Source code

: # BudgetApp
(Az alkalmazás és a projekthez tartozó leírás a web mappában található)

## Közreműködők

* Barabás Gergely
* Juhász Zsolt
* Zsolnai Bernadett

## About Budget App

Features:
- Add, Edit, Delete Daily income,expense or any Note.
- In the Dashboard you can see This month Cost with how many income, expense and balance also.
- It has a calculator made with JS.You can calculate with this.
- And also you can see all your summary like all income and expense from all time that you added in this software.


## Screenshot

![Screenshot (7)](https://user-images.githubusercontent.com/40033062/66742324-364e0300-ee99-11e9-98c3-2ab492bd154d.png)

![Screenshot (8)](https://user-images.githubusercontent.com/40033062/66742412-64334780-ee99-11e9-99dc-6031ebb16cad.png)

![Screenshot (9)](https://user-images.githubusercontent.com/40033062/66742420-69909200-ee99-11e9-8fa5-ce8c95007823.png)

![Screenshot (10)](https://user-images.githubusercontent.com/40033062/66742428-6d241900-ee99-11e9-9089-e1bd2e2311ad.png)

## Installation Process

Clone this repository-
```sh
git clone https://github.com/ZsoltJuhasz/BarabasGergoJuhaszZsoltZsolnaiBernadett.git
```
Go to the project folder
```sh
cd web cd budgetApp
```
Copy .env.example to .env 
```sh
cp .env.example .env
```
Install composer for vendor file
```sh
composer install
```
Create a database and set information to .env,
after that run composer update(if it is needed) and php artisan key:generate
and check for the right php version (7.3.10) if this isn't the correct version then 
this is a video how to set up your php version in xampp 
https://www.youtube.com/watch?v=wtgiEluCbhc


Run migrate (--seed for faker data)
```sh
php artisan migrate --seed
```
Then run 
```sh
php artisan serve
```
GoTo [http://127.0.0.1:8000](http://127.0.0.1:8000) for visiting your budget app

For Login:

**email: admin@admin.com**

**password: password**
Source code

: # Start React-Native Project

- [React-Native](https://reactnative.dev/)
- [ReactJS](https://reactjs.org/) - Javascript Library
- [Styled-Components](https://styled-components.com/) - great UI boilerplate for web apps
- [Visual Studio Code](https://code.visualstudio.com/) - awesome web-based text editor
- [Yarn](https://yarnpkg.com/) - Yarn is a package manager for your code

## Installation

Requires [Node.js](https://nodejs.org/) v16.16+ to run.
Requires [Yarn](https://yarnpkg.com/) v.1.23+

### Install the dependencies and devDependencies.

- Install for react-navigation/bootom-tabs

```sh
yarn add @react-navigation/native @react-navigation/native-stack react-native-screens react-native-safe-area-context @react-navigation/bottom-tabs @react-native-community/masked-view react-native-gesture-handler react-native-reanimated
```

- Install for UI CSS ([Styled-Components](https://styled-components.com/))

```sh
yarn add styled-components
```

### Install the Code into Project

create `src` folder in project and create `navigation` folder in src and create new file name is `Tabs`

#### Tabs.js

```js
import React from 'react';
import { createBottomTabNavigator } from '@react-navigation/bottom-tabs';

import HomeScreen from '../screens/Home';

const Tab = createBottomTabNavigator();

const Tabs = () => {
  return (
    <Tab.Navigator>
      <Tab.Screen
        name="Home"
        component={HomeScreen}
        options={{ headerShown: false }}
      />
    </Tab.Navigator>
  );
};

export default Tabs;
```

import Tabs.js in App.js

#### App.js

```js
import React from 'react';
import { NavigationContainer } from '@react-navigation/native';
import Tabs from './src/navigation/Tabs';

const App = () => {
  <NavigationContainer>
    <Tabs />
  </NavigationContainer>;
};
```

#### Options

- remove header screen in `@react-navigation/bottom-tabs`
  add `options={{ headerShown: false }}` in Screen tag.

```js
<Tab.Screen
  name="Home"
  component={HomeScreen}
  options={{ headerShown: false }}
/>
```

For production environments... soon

* * *

### Task goal
Gather from the data above every line with the string "components".

### Task solution
- [Styled-Components](https://styled-components.com/) - great UI boilerplate for web apps
- Install for UI CSS ([Styled-Components](https://styled-components.com/))
yarn add styled-components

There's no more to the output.